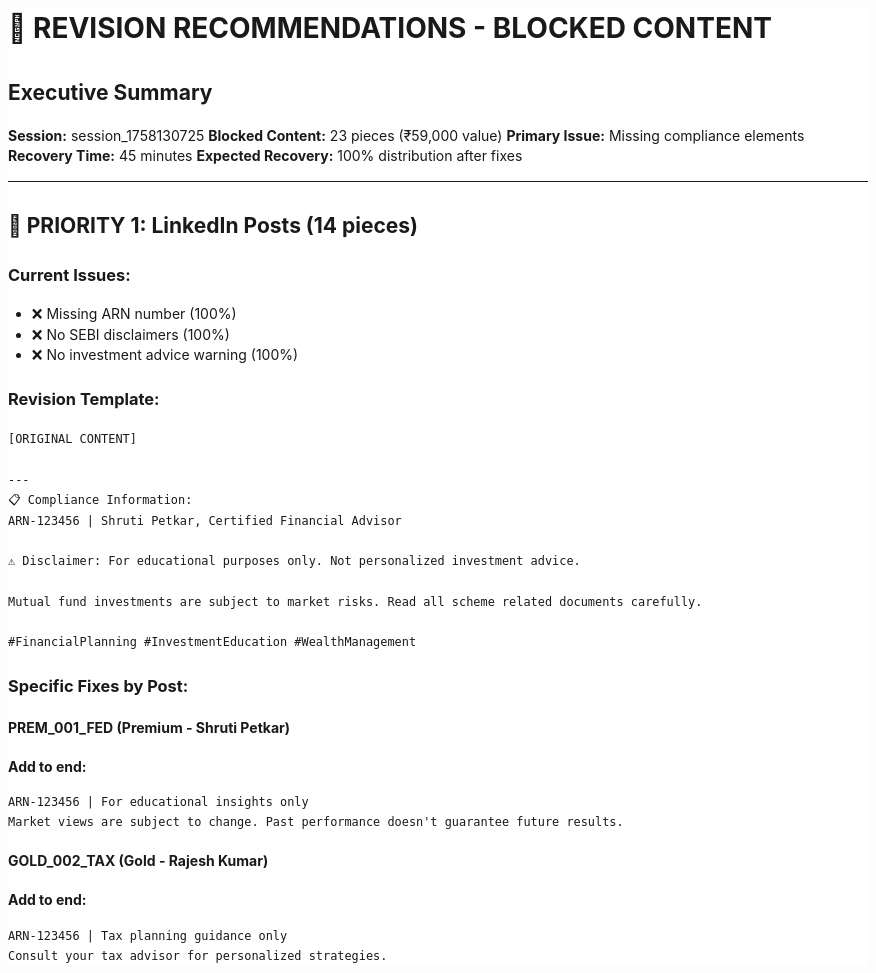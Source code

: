 # 🔄 REVISION RECOMMENDATIONS - BLOCKED CONTENT

## Executive Summary
**Session:** session_1758130725
**Blocked Content:** 23 pieces (₹59,000 value)
**Primary Issue:** Missing compliance elements
**Recovery Time:** 45 minutes
**Expected Recovery:** 100% distribution after fixes

---

## 🚨 PRIORITY 1: LinkedIn Posts (14 pieces)

### Current Issues:
- ❌ Missing ARN number (100%)
- ❌ No SEBI disclaimers (100%)
- ❌ No investment advice warning (100%)

### Revision Template:
```
[ORIGINAL CONTENT]

---
📋 Compliance Information:
ARN-123456 | Shruti Petkar, Certified Financial Advisor

⚠️ Disclaimer: For educational purposes only. Not personalized investment advice.

Mutual fund investments are subject to market risks. Read all scheme related documents carefully.

#FinancialPlanning #InvestmentEducation #WealthManagement
```

### Specific Fixes by Post:

#### PREM_001_FED (Premium - Shruti Petkar)
**Add to end:**
```
ARN-123456 | For educational insights only
Market views are subject to change. Past performance doesn't guarantee future results.
```

#### GOLD_002_TAX (Gold - Rajesh Kumar)
**Add to end:**
```
ARN-123456 | Tax planning guidance only
Consult your tax advisor for personalized strategies.
```
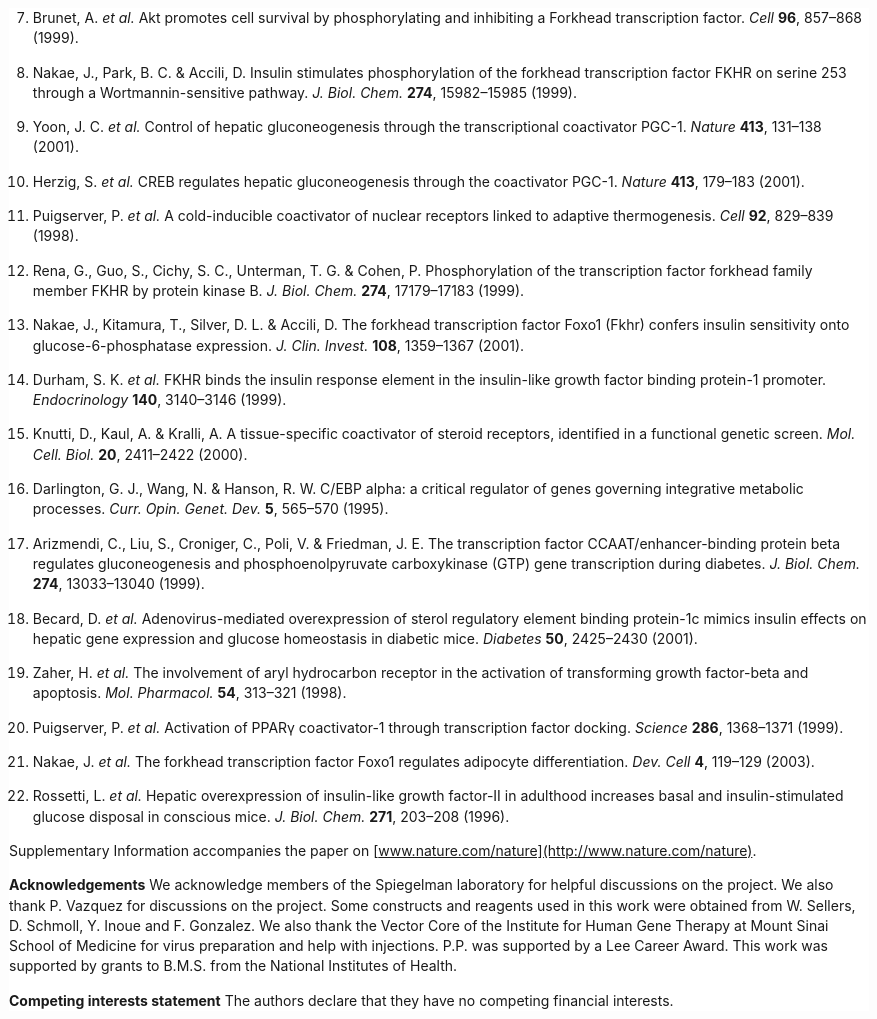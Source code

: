7. Brunet, A. *et al.* Akt promotes cell survival by phosphorylating and inhibiting a Forkhead transcription factor. *Cell* **96**, 857–868 (1999).
8. Nakae, J., Park, B. C. & Accili, D. Insulin stimulates phosphorylation of the forkhead transcription factor FKHR on serine 253 through a Wortmannin-sensitive pathway. *J. Biol. Chem.* **274**, 15982–15985 (1999).
9. Yoon, J. C. *et al.* Control of hepatic gluconeogenesis through the transcriptional coactivator PGC-1. *Nature* **413**, 131–138 (2001).

10. Herzig, S. *et al.* CREB regulates hepatic gluconeogenesis through the coactivator PGC-1. *Nature* **413**, 179–183 (2001).
11. Puigserver, P. *et al.* A cold-inducible coactivator of nuclear receptors linked to adaptive thermogenesis. *Cell* **92**, 829–839 (1998).
12. Rena, G., Guo, S., Cichy, S. C., Unterman, T. G. & Cohen, P. Phosphorylation of the transcription factor forkhead family member FKHR by protein kinase B. *J. Biol. Chem.* **274**, 17179–17183 (1999).
13. Nakae, J., Kitamura, T., Silver, D. L. & Accili, D. The forkhead transcription factor Foxo1 (Fkhr) confers insulin sensitivity onto glucose-6-phosphatase expression. *J. Clin. Invest.* **108**, 1359–1367 (2001).
14. Durham, S. K. *et al.* FKHR binds the insulin response element in the insulin-like growth factor binding protein-1 promoter. *Endocrinology* **140**, 3140–3146 (1999).
15. Knutti, D., Kaul, A. & Kralli, A. A tissue-specific coactivator of steroid receptors, identified in a functional genetic screen. *Mol. Cell. Biol.* **20**, 2411–2422 (2000).
16. Darlington, G. J., Wang, N. & Hanson, R. W. C/EBP alpha: a critical regulator of genes governing integrative metabolic processes. *Curr. Opin. Genet. Dev.* **5**, 565–570 (1995).
17. Arizmendi, C., Liu, S., Croniger, C., Poli, V. & Friedman, J. E. The transcription factor CCAAT/enhancer-binding protein beta regulates gluconeogenesis and phosphoenolpyruvate carboxykinase (GTP) gene transcription during diabetes. *J. Biol. Chem.* **274**, 13033–13040 (1999).
18. Becard, D. *et al.* Adenovirus-mediated overexpression of sterol regulatory element binding protein-1c mimics insulin effects on hepatic gene expression and glucose homeostasis in diabetic mice. *Diabetes* **50**, 2425–2430 (2001).
19. Zaher, H. *et al.* The involvement of aryl hydrocarbon receptor in the activation of transforming growth factor-beta and apoptosis. *Mol. Pharmacol.* **54**, 313–321 (1998).
20. Puigserver, P. *et al.* Activation of PPARγ coactivator-1 through transcription factor docking. *Science* **286**, 1368–1371 (1999).
21. Nakae, J. *et al.* The forkhead transcription factor Foxo1 regulates adipocyte differentiation. *Dev. Cell* **4**, 119–129 (2003).
22. Rossetti, L. *et al.* Hepatic overexpression of insulin-like growth factor-II in adulthood increases basal and insulin-stimulated glucose disposal in conscious mice. *J. Biol. Chem.* **271**, 203–208 (1996).

Supplementary Information accompanies the paper on [www.nature.com/nature](http://www.nature.com/nature).

**Acknowledgements** We acknowledge members of the Spiegelman laboratory for helpful discussions on the project. We also thank P. Vazquez for discussions on the project. Some constructs and reagents used in this work were obtained from W. Sellers, D. Schmoll, Y. Inoue and F. Gonzalez. We also thank the Vector Core of the Institute for Human Gene Therapy at Mount Sinai School of Medicine for virus preparation and help with injections. P.P. was supported by a Lee Career Award. This work was supported by grants to B.M.S. from the National Institutes of Health.

**Competing interests statement** The authors declare that they have no competing financial interests.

· · ·

● WHAT IS REQUIRED:
Return the material from the line containing "#### PREM_001_FED (Premium - Shruti Petkar)" through the line containing "15. Knutti, D., Kaul, A.", exactly and in full, but without its pictures.

● SOLUTION TO THIS TASK:
#### PREM_001_FED (Premium - Shruti Petkar)
**Add to end:**
```
ARN-123456 | For educational insights only
Market views are subject to change. Past performance doesn't guarantee future results.
```

#### GOLD_002_TAX (Gold - Rajesh Kumar)
**Add to end:**
```
ARN-123456 | Tax planning guidance only
Consult your tax advisor for personalized strategies.
```
Source code

:7. Brunet, A. *et al.* Akt promotes cell survival by phosphorylating and inhibiting a Forkhead transcription factor. *Cell* **96**, 857–868 (1999).
8. Nakae, J., Park, B. C. & Accili, D. Insulin stimulates phosphorylation of the forkhead transcription factor FKHR on serine 253 through a Wortmannin-sensitive pathway. *J. Biol. Chem.* **274**, 15982–15985 (1999).
9. Yoon, J. C. *et al.* Control of hepatic gluconeogenesis through the transcriptional coactivator PGC-1. *Nature* **413**, 131–138 (2001).

10. Herzig, S. *et al.* CREB regulates hepatic gluconeogenesis through the coactivator PGC-1. *Nature* **413**, 179–183 (2001).
11. Puigserver, P. *et al.* A cold-inducible coactivator of nuclear receptors linked to adaptive thermogenesis. *Cell* **92**, 829–839 (1998).
12. Rena, G., Guo, S., Cichy, S. C., Unterman, T. G. & Cohen, P. Phosphorylation of the transcription factor forkhead family member FKHR by protein kinase B. *J. Biol. Chem.* **274**, 17179–17183 (1999).
13. Nakae, J., Kitamura, T., Silver, D. L. & Accili, D. The forkhead transcription factor Foxo1 (Fkhr) confers insulin sensitivity onto glucose-6-phosphatase expression. *J. Clin. Invest.* **108**, 1359–1367 (2001).
14. Durham, S. K. *et al.* FKHR binds the insulin response element in the insulin-like growth factor binding protein-1 promoter. *Endocrinology* **140**, 3140–3146 (1999).
15. Knutti, D., Kaul, A. & Kralli, A. A tissue-specific coactivator of steroid receptors, identified in a functional genetic screen. *Mol. Cell. Biol.* **20**, 2411–2422 (2000).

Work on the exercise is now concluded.